[[ Provided records, beginning ]]

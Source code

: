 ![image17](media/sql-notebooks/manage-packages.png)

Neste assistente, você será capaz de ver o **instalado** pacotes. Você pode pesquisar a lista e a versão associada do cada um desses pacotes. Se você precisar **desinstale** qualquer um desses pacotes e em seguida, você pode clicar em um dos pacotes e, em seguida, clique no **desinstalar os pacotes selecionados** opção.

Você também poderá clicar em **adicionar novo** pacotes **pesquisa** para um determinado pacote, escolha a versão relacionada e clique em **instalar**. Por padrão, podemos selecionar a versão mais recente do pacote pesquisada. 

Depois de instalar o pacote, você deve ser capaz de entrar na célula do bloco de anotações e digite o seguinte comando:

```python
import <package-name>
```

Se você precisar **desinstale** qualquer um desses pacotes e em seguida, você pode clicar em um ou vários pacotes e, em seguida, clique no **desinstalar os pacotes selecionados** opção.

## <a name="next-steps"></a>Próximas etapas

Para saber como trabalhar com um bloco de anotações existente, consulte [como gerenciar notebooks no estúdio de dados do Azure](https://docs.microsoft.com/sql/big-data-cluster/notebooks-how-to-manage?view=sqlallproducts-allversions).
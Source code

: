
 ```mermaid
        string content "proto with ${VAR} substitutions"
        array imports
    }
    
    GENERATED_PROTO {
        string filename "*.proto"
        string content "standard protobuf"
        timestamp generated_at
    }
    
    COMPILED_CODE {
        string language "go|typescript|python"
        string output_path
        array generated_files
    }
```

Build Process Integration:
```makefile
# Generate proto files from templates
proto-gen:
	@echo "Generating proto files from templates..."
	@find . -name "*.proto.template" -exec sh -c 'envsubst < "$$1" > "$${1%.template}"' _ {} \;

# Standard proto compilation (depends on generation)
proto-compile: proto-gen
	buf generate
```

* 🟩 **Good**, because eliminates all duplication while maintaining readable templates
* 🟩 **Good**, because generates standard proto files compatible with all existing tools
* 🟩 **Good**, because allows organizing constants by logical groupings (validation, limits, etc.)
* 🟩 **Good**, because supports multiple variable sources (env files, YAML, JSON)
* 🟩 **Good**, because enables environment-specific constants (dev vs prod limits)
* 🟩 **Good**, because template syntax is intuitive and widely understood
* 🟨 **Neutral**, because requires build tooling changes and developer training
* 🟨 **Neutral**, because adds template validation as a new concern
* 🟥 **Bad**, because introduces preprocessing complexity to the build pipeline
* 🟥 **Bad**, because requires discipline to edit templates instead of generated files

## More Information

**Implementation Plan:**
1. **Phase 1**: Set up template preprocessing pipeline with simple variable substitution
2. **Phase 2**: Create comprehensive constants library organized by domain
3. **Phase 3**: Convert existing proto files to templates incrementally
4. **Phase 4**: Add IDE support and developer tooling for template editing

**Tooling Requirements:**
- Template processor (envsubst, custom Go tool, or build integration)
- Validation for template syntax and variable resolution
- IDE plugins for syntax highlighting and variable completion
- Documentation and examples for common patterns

[[ Provided records, end ]]

**Problem details:** A word-for-word copy of the data above is the goal, so set it all down again.

**Finished task:**
Source code

: ![image17](media/sql-notebooks/manage-packages.png)

Neste assistente, você será capaz de ver o **instalado** pacotes. Você pode pesquisar a lista e a versão associada do cada um desses pacotes. Se você precisar **desinstale** qualquer um desses pacotes e em seguida, você pode clicar em um dos pacotes e, em seguida, clique no **desinstalar os pacotes selecionados** opção.

Você também poderá clicar em **adicionar novo** pacotes **pesquisa** para um determinado pacote, escolha a versão relacionada e clique em **instalar**. Por padrão, podemos selecionar a versão mais recente do pacote pesquisada. 

Depois de instalar o pacote, você deve ser capaz de entrar na célula do bloco de anotações e digite o seguinte comando:

```python
import <package-name>
```

Se você precisar **desinstale** qualquer um desses pacotes e em seguida, você pode clicar em um ou vários pacotes e, em seguida, clique no **desinstalar os pacotes selecionados** opção.

## <a name="next-steps"></a>Próximas etapas

Para saber como trabalhar com um bloco de anotações existente, consulte [como gerenciar notebooks no estúdio de dados do Azure](https://docs.microsoft.com/sql/big-data-cluster/notebooks-how-to-manage?view=sqlallproducts-allversions).
Source code

:
 ```mermaid
        string content "proto with ${VAR} substitutions"
        array imports
    }
    
    GENERATED_PROTO {
        string filename "*.proto"
        string content "standard protobuf"
        timestamp generated_at
    }
    
    COMPILED_CODE {
        string language "go|typescript|python"
        string output_path
        array generated_files
    }
```

Build Process Integration:
```makefile
# Generate proto files from templates
proto-gen:
	@echo "Generating proto files from templates..."
	@find . -name "*.proto.template" -exec sh -c 'envsubst < "$$1" > "$${1%.template}"' _ {} \;

# Standard proto compilation (depends on generation)
proto-compile: proto-gen
	buf generate
```

* 🟩 **Good**, because eliminates all duplication while maintaining readable templates
* 🟩 **Good**, because generates standard proto files compatible with all existing tools
* 🟩 **Good**, because allows organizing constants by logical groupings (validation, limits, etc.)
* 🟩 **Good**, because supports multiple variable sources (env files, YAML, JSON)
* 🟩 **Good**, because enables environment-specific constants (dev vs prod limits)
* 🟩 **Good**, because template syntax is intuitive and widely understood
* 🟨 **Neutral**, because requires build tooling changes and developer training
* 🟨 **Neutral**, because adds template validation as a new concern
* 🟥 **Bad**, because introduces preprocessing complexity to the build pipeline
* 🟥 **Bad**, because requires discipline to edit templates instead of generated files

## More Information

**Implementation Plan:**
1. **Phase 1**: Set up template preprocessing pipeline with simple variable substitution
2. **Phase 2**: Create comprehensive constants library organized by domain
3. **Phase 3**: Convert existing proto files to templates incrementally
4. **Phase 4**: Add IDE support and developer tooling for template editing

**Tooling Requirements:**
- Template processor (envsubst, custom Go tool, or build integration)
- Validation for template syntax and variable resolution
- IDE plugins for syntax highlighting and variable completion
- Documentation and examples for common patterns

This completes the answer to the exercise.